• WHAT THE TASK REQUIRES: Only the lines below from the one containing "with participants from different countries with" to the one containing "Linux Audio Developers" should be repeated, both included and unchanged.

- - - -

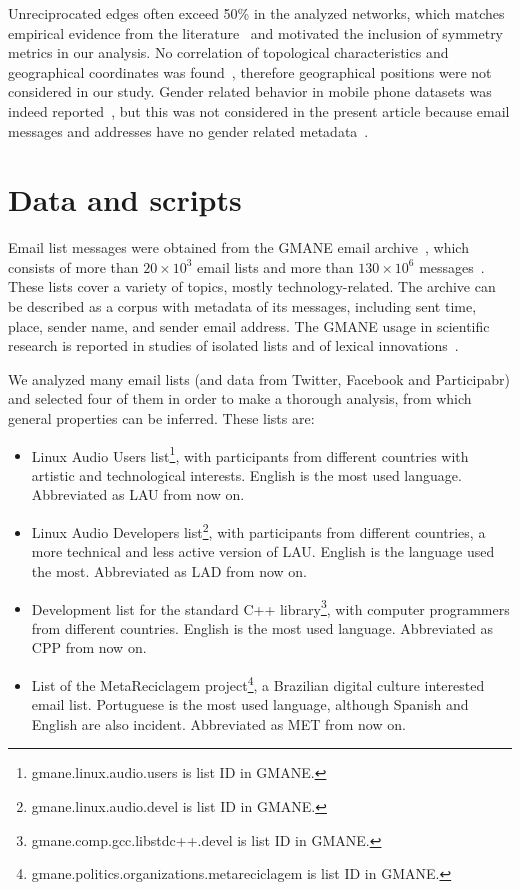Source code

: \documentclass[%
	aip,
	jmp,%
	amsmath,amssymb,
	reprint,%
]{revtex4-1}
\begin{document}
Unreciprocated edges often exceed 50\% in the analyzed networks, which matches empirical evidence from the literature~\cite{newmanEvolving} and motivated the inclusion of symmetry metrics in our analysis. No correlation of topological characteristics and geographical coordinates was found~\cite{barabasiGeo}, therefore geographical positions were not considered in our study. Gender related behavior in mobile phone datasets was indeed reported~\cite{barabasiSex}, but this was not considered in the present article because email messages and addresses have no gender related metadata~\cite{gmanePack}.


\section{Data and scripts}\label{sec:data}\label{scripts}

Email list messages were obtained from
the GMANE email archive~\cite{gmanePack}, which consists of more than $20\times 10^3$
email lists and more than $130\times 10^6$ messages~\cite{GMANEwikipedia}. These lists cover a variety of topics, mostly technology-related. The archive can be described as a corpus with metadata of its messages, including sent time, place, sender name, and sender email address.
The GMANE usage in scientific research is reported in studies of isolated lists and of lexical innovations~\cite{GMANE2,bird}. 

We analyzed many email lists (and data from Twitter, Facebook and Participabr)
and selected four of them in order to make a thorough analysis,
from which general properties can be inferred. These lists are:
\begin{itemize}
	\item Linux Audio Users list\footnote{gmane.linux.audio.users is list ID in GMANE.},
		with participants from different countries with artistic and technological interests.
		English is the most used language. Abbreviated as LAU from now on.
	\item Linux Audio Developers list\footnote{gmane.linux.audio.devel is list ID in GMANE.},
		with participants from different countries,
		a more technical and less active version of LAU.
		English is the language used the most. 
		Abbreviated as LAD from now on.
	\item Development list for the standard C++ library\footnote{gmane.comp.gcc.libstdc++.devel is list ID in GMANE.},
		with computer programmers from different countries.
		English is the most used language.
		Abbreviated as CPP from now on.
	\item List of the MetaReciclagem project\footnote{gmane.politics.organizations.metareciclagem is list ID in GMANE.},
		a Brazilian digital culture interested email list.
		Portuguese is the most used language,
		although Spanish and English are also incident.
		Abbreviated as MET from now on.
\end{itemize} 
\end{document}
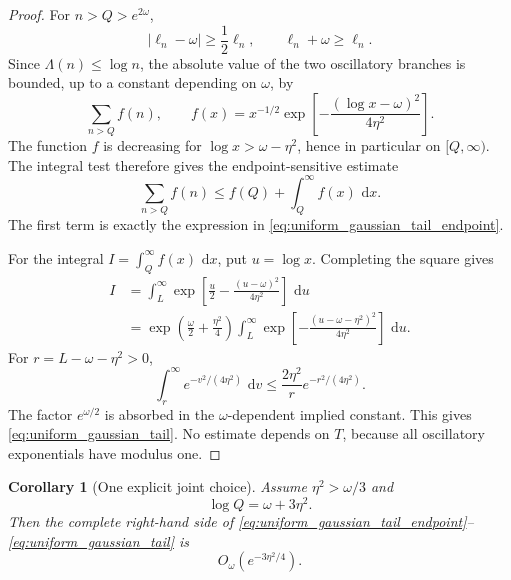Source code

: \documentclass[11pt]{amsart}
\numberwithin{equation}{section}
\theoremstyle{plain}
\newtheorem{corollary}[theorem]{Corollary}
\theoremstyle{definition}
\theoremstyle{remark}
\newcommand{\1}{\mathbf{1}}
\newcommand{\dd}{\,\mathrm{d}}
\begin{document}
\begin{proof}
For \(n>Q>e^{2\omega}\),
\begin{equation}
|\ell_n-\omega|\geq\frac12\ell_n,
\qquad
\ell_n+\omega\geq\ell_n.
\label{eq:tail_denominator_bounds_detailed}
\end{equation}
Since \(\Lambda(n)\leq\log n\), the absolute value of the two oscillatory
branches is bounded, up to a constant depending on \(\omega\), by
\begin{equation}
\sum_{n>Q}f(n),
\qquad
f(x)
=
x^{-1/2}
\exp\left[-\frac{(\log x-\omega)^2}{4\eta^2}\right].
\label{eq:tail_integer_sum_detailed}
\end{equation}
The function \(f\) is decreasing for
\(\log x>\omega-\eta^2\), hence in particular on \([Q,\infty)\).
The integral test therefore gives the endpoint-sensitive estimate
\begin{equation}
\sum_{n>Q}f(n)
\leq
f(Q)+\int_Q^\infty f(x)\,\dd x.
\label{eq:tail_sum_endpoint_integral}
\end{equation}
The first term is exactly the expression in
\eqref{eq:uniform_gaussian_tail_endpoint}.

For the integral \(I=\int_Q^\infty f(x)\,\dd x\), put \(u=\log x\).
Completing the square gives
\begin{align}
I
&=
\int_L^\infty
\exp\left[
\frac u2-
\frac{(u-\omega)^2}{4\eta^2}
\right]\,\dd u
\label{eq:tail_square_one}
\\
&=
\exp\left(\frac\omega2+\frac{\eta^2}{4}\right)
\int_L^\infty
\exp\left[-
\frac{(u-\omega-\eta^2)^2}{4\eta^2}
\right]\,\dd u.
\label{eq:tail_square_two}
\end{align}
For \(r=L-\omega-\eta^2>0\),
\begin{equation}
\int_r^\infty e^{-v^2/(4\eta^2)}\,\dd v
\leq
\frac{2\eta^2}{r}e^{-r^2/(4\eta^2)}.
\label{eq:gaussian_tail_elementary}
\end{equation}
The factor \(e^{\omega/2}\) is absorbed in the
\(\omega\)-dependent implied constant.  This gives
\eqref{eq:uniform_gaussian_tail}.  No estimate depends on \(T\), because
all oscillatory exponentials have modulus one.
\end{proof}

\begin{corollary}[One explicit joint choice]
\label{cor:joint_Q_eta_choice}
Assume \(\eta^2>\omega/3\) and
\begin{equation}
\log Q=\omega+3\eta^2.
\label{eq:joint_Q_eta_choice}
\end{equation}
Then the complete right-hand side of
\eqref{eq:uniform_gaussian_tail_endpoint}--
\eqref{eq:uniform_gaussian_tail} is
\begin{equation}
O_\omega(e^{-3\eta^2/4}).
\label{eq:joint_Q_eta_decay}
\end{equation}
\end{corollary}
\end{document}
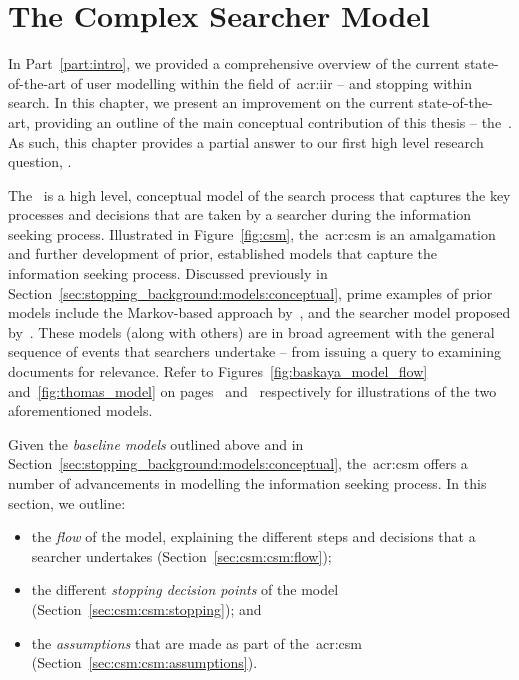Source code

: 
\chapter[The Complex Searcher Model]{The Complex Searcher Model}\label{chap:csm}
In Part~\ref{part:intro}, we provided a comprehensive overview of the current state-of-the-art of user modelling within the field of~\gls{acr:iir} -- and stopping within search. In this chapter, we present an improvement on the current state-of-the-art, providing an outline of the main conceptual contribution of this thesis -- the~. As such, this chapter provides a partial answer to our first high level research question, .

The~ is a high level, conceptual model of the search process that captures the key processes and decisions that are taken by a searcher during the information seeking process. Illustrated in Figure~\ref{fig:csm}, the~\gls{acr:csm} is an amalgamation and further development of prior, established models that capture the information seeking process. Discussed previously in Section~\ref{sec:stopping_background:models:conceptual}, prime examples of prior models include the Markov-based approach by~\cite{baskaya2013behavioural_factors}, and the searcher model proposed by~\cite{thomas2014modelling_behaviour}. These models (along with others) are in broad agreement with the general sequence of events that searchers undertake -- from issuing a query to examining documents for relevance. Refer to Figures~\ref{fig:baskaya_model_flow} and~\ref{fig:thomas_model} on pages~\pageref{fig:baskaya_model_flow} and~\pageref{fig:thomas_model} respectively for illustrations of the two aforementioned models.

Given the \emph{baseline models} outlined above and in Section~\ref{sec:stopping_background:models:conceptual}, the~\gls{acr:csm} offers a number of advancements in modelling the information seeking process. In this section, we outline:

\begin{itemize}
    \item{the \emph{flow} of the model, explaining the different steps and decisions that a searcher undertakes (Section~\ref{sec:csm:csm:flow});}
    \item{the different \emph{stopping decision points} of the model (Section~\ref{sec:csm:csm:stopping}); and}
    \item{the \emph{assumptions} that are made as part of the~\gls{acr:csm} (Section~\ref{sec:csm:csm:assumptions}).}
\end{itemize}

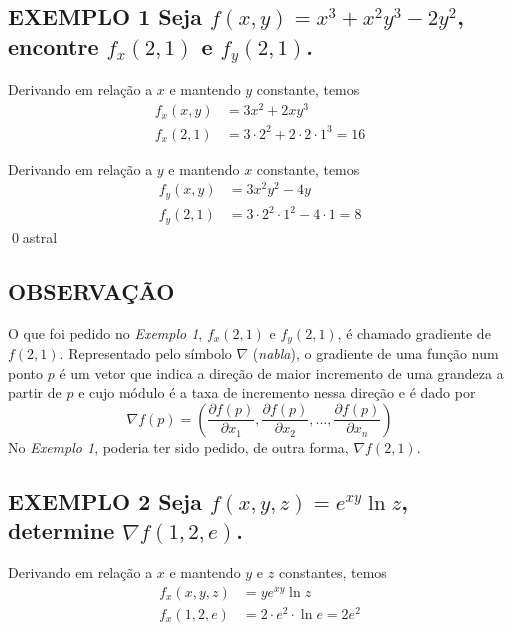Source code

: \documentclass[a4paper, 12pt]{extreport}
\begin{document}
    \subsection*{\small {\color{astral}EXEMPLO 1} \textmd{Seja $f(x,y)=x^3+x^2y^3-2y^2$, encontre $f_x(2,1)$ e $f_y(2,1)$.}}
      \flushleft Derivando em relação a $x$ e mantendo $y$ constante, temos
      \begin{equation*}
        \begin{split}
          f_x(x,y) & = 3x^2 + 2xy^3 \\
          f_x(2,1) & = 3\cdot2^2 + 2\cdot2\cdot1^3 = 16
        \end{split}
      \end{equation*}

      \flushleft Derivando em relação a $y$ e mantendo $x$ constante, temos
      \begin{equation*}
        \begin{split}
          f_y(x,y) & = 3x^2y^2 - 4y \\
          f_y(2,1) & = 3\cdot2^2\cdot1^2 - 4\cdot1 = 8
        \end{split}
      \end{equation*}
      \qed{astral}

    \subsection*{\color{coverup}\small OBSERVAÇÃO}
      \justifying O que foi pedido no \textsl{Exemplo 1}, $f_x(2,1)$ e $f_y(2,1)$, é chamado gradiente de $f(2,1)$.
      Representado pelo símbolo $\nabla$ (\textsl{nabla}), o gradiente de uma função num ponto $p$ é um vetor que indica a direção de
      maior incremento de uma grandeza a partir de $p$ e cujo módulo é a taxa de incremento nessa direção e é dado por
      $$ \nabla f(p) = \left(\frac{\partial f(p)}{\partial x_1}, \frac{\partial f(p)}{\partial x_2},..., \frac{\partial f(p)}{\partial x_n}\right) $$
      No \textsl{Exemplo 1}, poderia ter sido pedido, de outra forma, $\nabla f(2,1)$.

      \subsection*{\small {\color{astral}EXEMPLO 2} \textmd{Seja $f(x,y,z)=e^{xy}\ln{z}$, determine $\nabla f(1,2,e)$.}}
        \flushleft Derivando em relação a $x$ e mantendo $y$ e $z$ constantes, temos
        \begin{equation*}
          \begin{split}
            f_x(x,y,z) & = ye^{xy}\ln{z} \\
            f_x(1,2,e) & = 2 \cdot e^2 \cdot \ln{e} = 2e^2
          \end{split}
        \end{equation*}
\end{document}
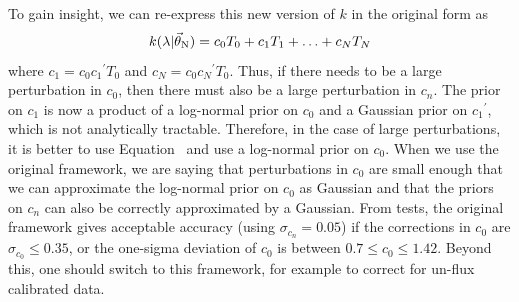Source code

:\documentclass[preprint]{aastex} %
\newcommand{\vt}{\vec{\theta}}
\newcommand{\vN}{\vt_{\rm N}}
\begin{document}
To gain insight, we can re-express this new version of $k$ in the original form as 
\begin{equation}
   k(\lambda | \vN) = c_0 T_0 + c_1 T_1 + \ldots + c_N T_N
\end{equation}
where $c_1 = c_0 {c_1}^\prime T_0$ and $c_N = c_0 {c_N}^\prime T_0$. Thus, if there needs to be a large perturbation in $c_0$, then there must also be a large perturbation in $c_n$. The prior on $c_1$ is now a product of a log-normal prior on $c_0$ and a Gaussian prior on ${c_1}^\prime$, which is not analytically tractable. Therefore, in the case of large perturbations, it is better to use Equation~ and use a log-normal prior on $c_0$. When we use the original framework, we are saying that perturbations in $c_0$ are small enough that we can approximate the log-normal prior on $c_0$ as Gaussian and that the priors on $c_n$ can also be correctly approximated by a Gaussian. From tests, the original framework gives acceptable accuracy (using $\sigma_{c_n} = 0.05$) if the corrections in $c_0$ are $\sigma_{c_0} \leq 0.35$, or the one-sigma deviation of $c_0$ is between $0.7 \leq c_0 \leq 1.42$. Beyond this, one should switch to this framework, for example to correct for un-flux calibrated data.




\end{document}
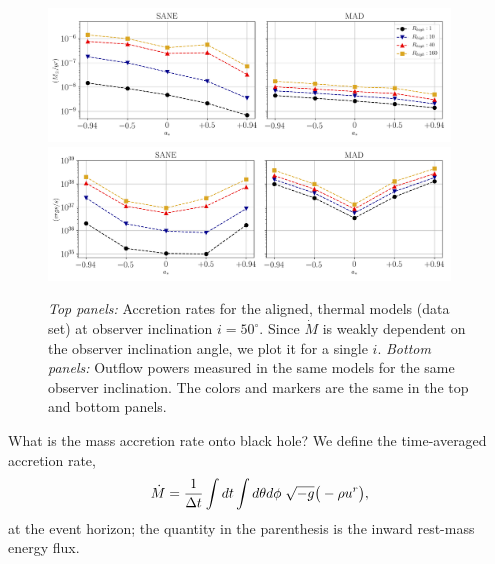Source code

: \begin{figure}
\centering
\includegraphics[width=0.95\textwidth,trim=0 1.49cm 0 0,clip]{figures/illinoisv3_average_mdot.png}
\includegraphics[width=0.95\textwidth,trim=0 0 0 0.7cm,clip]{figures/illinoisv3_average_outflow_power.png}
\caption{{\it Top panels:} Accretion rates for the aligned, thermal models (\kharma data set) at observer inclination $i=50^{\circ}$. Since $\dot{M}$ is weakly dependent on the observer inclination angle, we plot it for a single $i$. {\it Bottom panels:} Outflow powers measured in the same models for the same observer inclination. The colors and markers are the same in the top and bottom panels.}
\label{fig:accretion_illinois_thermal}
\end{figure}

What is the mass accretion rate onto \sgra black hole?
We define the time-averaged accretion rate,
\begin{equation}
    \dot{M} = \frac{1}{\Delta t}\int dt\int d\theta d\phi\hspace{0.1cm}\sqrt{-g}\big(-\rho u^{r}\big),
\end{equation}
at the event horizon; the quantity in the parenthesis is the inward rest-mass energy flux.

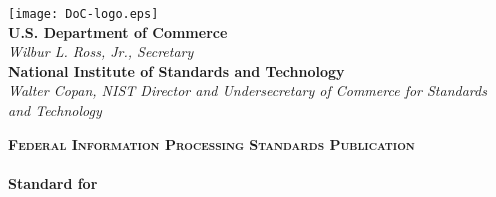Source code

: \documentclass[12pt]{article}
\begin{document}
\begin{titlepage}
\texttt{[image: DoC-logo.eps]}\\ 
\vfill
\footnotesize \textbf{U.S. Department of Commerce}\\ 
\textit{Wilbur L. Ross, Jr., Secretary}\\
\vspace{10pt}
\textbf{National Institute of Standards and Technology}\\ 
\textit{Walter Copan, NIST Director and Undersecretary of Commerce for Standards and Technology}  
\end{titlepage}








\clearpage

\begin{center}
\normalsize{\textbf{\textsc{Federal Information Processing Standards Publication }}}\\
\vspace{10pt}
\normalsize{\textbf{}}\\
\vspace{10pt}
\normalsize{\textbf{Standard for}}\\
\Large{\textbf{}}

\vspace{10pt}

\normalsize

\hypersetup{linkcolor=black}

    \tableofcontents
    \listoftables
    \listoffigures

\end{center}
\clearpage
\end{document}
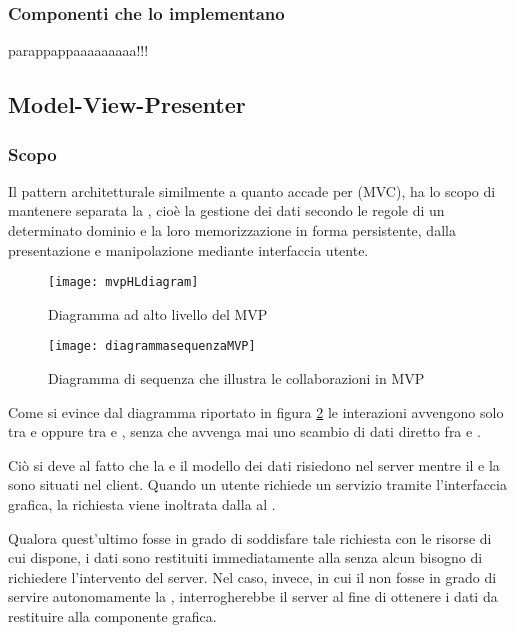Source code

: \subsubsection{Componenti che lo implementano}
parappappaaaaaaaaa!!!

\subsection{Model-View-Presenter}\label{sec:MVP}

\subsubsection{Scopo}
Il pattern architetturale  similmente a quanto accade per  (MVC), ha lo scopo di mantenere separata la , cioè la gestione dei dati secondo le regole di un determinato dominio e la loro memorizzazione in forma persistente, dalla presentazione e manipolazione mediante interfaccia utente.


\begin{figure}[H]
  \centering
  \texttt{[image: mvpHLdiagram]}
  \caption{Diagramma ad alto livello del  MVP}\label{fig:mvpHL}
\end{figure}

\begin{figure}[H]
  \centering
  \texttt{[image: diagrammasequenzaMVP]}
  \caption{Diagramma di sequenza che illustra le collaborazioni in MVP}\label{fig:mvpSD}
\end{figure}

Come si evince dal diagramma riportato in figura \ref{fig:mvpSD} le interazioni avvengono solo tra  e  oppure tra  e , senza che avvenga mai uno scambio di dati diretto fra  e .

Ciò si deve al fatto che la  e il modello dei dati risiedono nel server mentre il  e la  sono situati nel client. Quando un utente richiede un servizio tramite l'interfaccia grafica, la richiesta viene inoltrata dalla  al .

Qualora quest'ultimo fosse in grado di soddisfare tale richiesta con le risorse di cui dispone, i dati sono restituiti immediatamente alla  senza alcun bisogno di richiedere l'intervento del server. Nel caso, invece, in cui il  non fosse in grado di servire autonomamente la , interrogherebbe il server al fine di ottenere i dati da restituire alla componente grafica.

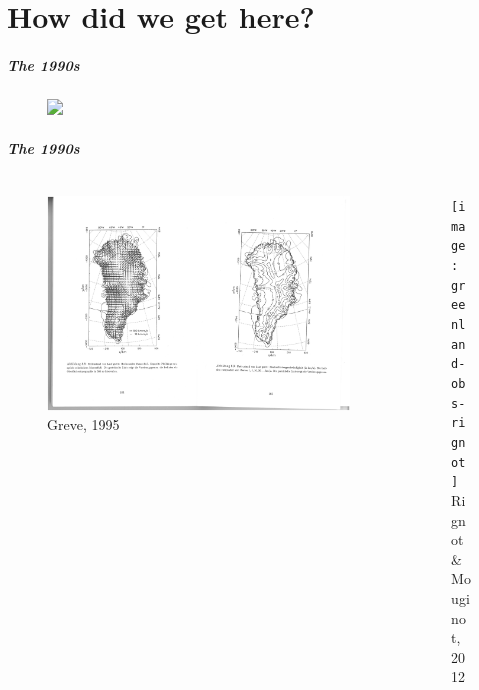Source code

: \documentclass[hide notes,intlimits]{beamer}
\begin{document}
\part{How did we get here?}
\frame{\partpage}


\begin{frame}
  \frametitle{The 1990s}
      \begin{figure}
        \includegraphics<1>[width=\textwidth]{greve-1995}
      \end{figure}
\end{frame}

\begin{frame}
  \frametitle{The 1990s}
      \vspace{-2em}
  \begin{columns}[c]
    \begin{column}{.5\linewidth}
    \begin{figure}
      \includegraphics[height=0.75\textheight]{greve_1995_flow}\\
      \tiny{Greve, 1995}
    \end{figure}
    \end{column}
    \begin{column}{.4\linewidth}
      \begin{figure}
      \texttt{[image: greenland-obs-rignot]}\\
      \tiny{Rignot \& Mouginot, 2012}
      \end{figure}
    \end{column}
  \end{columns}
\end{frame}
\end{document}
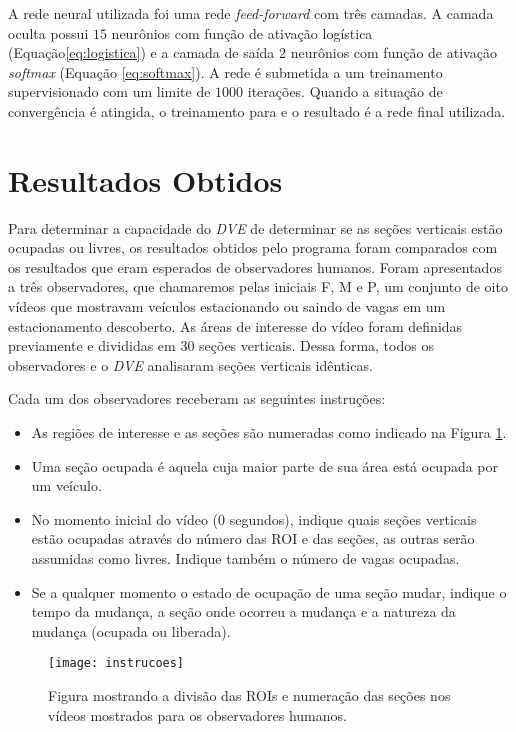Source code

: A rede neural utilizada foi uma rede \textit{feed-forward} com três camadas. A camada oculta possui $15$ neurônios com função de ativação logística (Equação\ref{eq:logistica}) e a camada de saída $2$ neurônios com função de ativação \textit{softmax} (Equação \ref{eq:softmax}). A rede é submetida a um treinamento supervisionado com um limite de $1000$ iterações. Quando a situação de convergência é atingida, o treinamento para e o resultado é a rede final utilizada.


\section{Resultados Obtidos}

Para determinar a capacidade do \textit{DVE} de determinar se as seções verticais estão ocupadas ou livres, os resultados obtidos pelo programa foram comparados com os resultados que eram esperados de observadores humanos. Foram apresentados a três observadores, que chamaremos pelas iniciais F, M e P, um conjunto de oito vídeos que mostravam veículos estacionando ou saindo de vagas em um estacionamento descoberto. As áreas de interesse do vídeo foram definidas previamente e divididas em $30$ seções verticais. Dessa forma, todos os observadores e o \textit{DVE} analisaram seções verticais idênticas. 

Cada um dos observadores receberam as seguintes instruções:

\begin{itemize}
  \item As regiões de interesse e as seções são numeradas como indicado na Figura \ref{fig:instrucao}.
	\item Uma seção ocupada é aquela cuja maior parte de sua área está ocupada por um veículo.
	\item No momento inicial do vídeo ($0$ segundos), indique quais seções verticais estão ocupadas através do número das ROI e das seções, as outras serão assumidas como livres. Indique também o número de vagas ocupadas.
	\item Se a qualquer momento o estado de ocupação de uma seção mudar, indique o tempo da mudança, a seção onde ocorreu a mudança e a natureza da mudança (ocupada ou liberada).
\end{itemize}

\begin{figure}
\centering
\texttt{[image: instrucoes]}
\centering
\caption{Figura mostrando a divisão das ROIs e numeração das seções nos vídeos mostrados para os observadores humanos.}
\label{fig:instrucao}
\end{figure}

- - - -

• OUTPUT FOR THIS TASK:
		with participants from different countries with artistic and technological interests.
		English is the most used language. Abbreviated as LAU from now on.
	\item Linux Audio Developers list\footnote{gmane.linux.audio.devel is list ID in GMANE.},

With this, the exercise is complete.